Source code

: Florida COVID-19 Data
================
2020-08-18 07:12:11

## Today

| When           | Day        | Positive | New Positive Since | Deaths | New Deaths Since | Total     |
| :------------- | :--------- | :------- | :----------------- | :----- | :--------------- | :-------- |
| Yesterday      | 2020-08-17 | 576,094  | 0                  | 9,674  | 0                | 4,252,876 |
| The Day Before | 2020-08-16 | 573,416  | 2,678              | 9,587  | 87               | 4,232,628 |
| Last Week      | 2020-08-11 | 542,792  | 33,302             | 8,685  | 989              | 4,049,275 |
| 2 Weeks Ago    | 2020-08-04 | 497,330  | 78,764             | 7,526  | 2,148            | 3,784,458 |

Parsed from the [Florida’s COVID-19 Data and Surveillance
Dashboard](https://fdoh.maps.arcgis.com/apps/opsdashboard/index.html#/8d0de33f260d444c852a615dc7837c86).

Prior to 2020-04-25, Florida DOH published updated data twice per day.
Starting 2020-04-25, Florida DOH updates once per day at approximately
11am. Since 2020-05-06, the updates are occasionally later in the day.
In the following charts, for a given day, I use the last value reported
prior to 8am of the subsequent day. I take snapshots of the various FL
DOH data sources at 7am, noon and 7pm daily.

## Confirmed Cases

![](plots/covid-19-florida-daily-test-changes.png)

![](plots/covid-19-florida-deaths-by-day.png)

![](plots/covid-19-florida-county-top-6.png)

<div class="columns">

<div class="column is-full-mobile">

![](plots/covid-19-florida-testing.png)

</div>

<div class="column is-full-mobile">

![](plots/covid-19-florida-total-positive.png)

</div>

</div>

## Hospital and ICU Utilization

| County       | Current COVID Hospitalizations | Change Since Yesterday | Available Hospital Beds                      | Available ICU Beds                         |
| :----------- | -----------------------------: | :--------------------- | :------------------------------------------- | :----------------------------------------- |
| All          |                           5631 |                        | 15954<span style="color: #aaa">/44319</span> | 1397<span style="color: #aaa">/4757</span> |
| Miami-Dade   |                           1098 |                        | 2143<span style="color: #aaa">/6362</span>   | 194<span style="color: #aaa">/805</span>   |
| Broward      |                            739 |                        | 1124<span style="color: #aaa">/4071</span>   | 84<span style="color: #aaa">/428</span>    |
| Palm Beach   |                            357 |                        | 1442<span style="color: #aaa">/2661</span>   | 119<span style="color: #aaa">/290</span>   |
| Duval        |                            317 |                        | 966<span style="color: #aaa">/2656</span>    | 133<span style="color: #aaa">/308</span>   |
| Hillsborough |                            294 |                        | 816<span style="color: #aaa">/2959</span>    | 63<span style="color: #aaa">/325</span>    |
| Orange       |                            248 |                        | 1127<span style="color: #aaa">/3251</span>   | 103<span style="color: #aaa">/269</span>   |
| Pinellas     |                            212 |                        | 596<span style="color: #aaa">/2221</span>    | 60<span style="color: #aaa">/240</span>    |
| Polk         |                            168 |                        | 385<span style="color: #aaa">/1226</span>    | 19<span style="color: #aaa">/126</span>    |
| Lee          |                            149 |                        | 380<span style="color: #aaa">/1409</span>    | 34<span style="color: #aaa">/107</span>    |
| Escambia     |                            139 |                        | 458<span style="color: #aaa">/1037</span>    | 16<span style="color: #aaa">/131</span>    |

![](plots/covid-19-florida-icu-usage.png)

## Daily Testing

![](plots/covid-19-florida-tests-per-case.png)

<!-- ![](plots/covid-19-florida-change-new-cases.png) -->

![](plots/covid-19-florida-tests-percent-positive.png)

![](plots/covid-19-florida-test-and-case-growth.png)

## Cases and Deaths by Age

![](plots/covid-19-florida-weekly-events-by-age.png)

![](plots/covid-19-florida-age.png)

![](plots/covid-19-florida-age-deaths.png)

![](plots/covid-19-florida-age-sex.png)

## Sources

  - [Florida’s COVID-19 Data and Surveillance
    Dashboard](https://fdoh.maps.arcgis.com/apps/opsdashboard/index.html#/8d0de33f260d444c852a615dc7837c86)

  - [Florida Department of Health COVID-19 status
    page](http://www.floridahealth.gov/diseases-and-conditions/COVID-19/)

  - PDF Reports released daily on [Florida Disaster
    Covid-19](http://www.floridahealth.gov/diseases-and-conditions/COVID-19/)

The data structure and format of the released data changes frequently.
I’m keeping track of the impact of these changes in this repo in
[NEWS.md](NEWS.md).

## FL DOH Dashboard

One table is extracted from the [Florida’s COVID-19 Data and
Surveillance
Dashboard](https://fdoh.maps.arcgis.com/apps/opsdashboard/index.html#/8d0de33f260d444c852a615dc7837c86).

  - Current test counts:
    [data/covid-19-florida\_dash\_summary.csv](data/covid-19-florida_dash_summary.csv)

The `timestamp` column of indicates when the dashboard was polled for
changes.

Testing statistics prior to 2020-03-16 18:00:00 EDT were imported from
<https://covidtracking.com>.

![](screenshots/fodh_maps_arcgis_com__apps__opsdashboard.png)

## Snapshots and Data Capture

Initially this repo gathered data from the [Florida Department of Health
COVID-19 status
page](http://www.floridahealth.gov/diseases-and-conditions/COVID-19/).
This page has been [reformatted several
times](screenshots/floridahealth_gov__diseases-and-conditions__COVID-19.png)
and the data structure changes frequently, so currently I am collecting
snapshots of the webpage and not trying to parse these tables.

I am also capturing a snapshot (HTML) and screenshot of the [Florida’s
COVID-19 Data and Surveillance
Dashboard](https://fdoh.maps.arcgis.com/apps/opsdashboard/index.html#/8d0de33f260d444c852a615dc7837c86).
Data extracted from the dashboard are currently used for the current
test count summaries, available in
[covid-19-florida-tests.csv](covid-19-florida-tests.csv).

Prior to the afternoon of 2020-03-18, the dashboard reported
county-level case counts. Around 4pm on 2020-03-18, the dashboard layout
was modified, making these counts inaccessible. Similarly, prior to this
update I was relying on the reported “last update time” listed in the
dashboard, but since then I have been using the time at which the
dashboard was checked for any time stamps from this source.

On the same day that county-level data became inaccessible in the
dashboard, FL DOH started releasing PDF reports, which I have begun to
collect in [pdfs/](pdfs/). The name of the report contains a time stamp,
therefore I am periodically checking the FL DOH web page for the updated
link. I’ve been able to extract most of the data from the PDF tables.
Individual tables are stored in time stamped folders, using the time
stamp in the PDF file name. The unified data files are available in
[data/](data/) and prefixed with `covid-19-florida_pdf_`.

* * * * * * *

## [WORK ITEM]
Please retype the data exactly as it stands, from its first line down to the line that contains "The Day Before", then stop.

## [RESPONSE]
Source code

: Florida COVID-19 Data
================
2020-08-18 07:12:11

## Today

| When           | Day        | Positive | New Positive Since | Deaths | New Deaths Since | Total     |
| :------------- | :--------- | :------- | :----------------- | :----- | :--------------- | :-------- |
| Yesterday      | 2020-08-17 | 576,094  | 0                  | 9,674  | 0                | 4,252,876 |
| The Day Before | 2020-08-16 | 573,416  | 2,678              | 9,587  | 87               | 4,232,628 |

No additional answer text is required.